Qu’elle n’a pas été ma surprise d’avoir été littéralement agressée pour avoir tenu une discussion autour du silence quant au travail des femmes dans la littérature en général et la littérature haïtienne en particulier. Et comme une connerie ne vient jamais seule qu’elle n’a pas été ma déception de lire une énième fois des arguments farfelus et de mauvaise foi sur le travail de certaines femmes du secteur féministe haïtien.

J’aurais pu, comme souvent rire de la mauvaise foi de ces détracteurs et passer mon chemin, comme je le fais d’habitude. J’aurais pu prendre une grande inspiration blasée, me muter dans un profond silence de dédain, et enfiler mon visage des discussions sans intérêts, mais… que voulez-vous? La parole se libère chaque jour davantage avec Internet ; alors, autant en profiter.

Je me porte volontaire dans ce papier pour contredire (démonter pièce par pièce, mais restons courtois.es) quelques arguments contre le discours féministe en général haïtien en particulier.

La sincérité

J’entends de plus en plus de gens, remettre en question « la sincérité » des activistes de genre dans le pays. Je trouve amusant que vous soyez choqué.e., déçu.e.s que des personnes qui vouent leurs vies à défendre des questions d’intérêt général comme l’équité et l’intégration reçoivent de l’argent pour le faire.

Il est certain que depuis quelque temps, il y a un redoublement d’intérêt pour les questions de genre et d’orientation sexuelle dans le pays, mais cet argument n’est il pas valable pour la multiplication des festivals en plein expansion dans le pays ? L’art, c’est un travail, l’engagement n’en est pas un?

Je prendrai au sérieux cet argument le jour où, ceux qui le chérissent l’emploieront pour parler des “camarades”, farouches au gouvernement, mais pas à leur chèque de fin de mois, farouches au ONG, mais pas aux contrats de consultations, etc et etc.

Le “milieu” féministe haïtien est un petit groupe de bonnes femmes privilégiées

Oui. Si vous souhaitez parler de la question de genre de manière théorique, vous inviterez celles et ceux qui s’y connaissent en théorie. Qui se sont donnés comme devoir de se former en théorie, pareil que pour la philosophie, la sociologie, l’anthropologie et toutes les autres logies que vous mettrez sur la table.
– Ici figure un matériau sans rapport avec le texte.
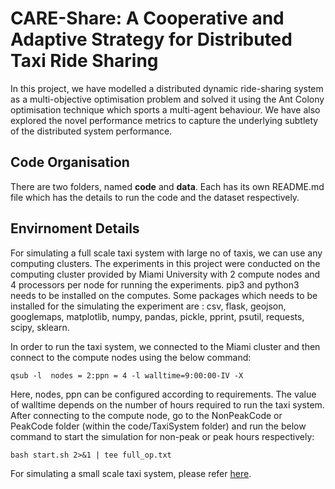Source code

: # CARE-Share: A Cooperative and Adaptive Strategy for Distributed Taxi Ride Sharing

In this project, we have modelled a distributed dynamic ride-sharing system as a multi-objective optimisation problem and solved it using the Ant Colony optimisation technique which sports a multi-agent behaviour. We have also explored the novel performance metrics to capture the underlying subtlety of the distributed system performance.

## Code Organisation

There are two folders, named **code** and **data**. Each has its own README.md file which has the details to run the code and the dataset respectively.

## Envirnoment Details

For simulating a full scale taxi system with large no of taxis, we can use any computing clusters. The experiments in this project were conducted on the computing cluster provided by Miami University with 2 compute nodes and 4 processors per node for running the experiments. pip3 and python3 needs to be installed on the computes. Some packages which needs to be installed for the simulating the experiment are : csv, flask, geojson, googlemaps, matplotlib, numpy, pandas, pickle, pprint, psutil, requests, scipy, sklearn.

In order to run the taxi system, we connected to the Miami cluster and then connect to the compute nodes using the below command:

```
qsub -l  nodes = 2:ppn = 4 -l walltime=9:00:00-IV -X
```

Here, nodes, ppn can be configured according to requirements. The value of walltime depends on the number of hours required to run the taxi system. After connecting to the compute node, go to the NonPeakCode or PeakCode folder (within the code/TaxiSystem folder) and run the below command to start the simulation for non-peak or peak hours respectively:

```
bash start.sh 2>&1 | tee full_op.txt
```

For simulating a small scale taxi system, please refer [here]().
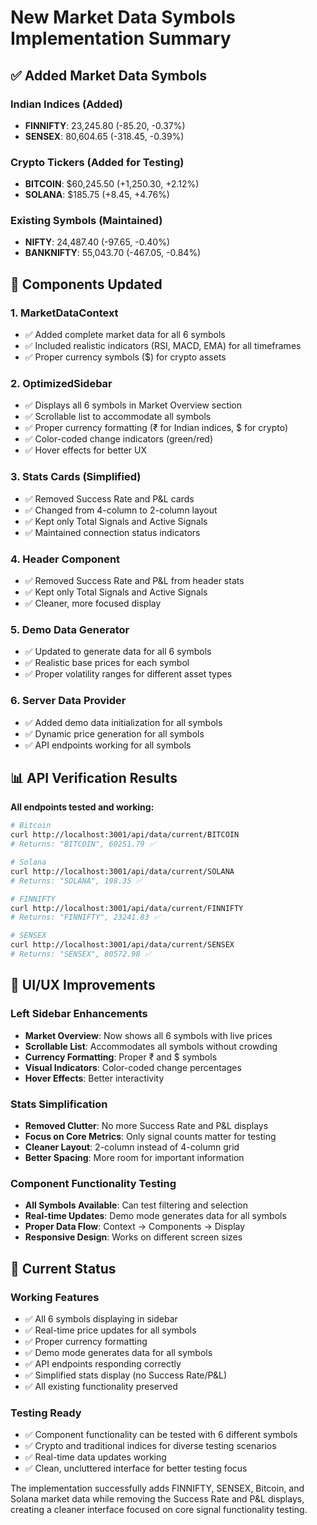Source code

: # New Market Data Symbols Implementation Summary

## ✅ **Added Market Data Symbols**

### **Indian Indices (Added)**
- **FINNIFTY**: 23,245.80 (-85.20, -0.37%)
- **SENSEX**: 80,604.65 (-318.45, -0.39%)

### **Crypto Tickers (Added for Testing)**
- **BITCOIN**: $60,245.50 (+1,250.30, +2.12%)
- **SOLANA**: $185.75 (+8.45, +4.76%)

### **Existing Symbols (Maintained)**
- **NIFTY**: 24,487.40 (-97.65, -0.40%)
- **BANKNIFTY**: 55,043.70 (-467.05, -0.84%)

## 🔧 **Components Updated**

### **1. MarketDataContext**
- ✅ Added complete market data for all 6 symbols
- ✅ Included realistic indicators (RSI, MACD, EMA) for all timeframes
- ✅ Proper currency symbols ($) for crypto assets

### **2. OptimizedSidebar**
- ✅ Displays all 6 symbols in Market Overview section
- ✅ Scrollable list to accommodate all symbols
- ✅ Proper currency formatting (₹ for Indian indices, $ for crypto)
- ✅ Color-coded change indicators (green/red)
- ✅ Hover effects for better UX

### **3. Stats Cards (Simplified)**
- ✅ Removed Success Rate and P&L cards
- ✅ Changed from 4-column to 2-column layout
- ✅ Kept only Total Signals and Active Signals
- ✅ Maintained connection status indicators

### **4. Header Component**
- ✅ Removed Success Rate and P&L from header stats
- ✅ Kept only Total Signals and Active Signals
- ✅ Cleaner, more focused display

### **5. Demo Data Generator**
- ✅ Updated to generate data for all 6 symbols
- ✅ Realistic base prices for each symbol
- ✅ Proper volatility ranges for different asset types

### **6. Server Data Provider**
- ✅ Added demo data initialization for all symbols
- ✅ Dynamic price generation for all symbols
- ✅ API endpoints working for all symbols

## 📊 **API Verification Results**

**All endpoints tested and working:**
```bash
# Bitcoin
curl http://localhost:3001/api/data/current/BITCOIN
# Returns: "BITCOIN", 60251.79 ✅

# Solana  
curl http://localhost:3001/api/data/current/SOLANA
# Returns: "SOLANA", 198.35 ✅

# FINNIFTY
curl http://localhost:3001/api/data/current/FINNIFTY
# Returns: "FINNIFTY", 23241.83 ✅

# SENSEX
curl http://localhost:3001/api/data/current/SENSEX
# Returns: "SENSEX", 80572.98 ✅
```

## 🎯 **UI/UX Improvements**

### **Left Sidebar Enhancements**
- **Market Overview**: Now shows all 6 symbols with live prices
- **Scrollable List**: Accommodates all symbols without crowding
- **Currency Formatting**: Proper ₹ and $ symbols
- **Visual Indicators**: Color-coded change percentages
- **Hover Effects**: Better interactivity

### **Stats Simplification**
- **Removed Clutter**: No more Success Rate and P&L displays
- **Focus on Core Metrics**: Only signal counts matter for testing
- **Cleaner Layout**: 2-column instead of 4-column grid
- **Better Spacing**: More room for important information

### **Component Functionality Testing**
- **All Symbols Available**: Can test filtering and selection
- **Real-time Updates**: Demo mode generates data for all symbols
- **Proper Data Flow**: Context → Components → Display
- **Responsive Design**: Works on different screen sizes

## 🚀 **Current Status**

### **Working Features**
- ✅ All 6 symbols displaying in sidebar
- ✅ Real-time price updates for all symbols
- ✅ Proper currency formatting
- ✅ Demo mode generates data for all symbols
- ✅ API endpoints responding correctly
- ✅ Simplified stats display (no Success Rate/P&L)
- ✅ All existing functionality preserved

### **Testing Ready**
- ✅ Component functionality can be tested with 6 different symbols
- ✅ Crypto and traditional indices for diverse testing scenarios
- ✅ Real-time data updates working
- ✅ Clean, uncluttered interface for better testing focus

The implementation successfully adds FINNIFTY, SENSEX, Bitcoin, and Solana market data while removing the Success Rate and P&L displays, creating a cleaner interface focused on core signal functionality testing.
Pourquoi ? Parce qu’au-delà du féminisme, c’est la question du savoir en général qui est privilégié. Tous les Haïtiens n’ont pas un diplôme dans les domaines que je viens de citer et donc forcement ceux qui ont une parole publique seront ceux-là qui on eu le privilège d’avoir été formés pour tenir cette parole.

De plus, il faut faire une différence entre une conscience féministe et un engagement féministe. Il n’y a besoin d’aucun diplôme pour voir, comprendre et prendre conscience des inégalités de genre. Cela n’implique pas forcement un engagement.

De l’autre côté, l’engagement ne signifie pas uniquement les interventions à la radio. Parler est une compétence que malheureusement tout le monde n’a pas. Certains excellent plus que d’autres à cette tâche, donc arrêtez de reprocher à ceux qui savent et qui peuvent le faire, de le faire. D’autres savent écrire, d’autre encore savent travailler dans l’ombre et de ce travail à la chaîne naissent des initiatives au service de l’égalité et l’équité.

Dieu merci le féminisme ne se résume pas à des expériences individuelles.

Le féminisme est un concept occidental

Le développement durable aussi, de même que le marxisme, les droits humains et la démocratie. Il est vrai que le féminisme comme concept, est purement d’origine occidentale. Mais je doute que Sanite Bélair et Marie Jeanne aient attendu l’occident pour comprendre qu’en tant qu’esclaves, elles avaient mêmement le droit et le devoir de se battre pour la liberté.

De par l’histoire commune de beaucoup de sociétés, parmi lesquelles la société haïtienne avec l’occident. Il va de soit que parler de philosophie sans citer Platon ou d’économie sans citer Marx est une entreprise peu intellectuelle et quasiment vaine. C’est en ce même sens qu’on ne saurait aujourd’hui parler de féminisme sans citer de Beauvoir, ou les activités anglaises pour le droit de vote des femmes.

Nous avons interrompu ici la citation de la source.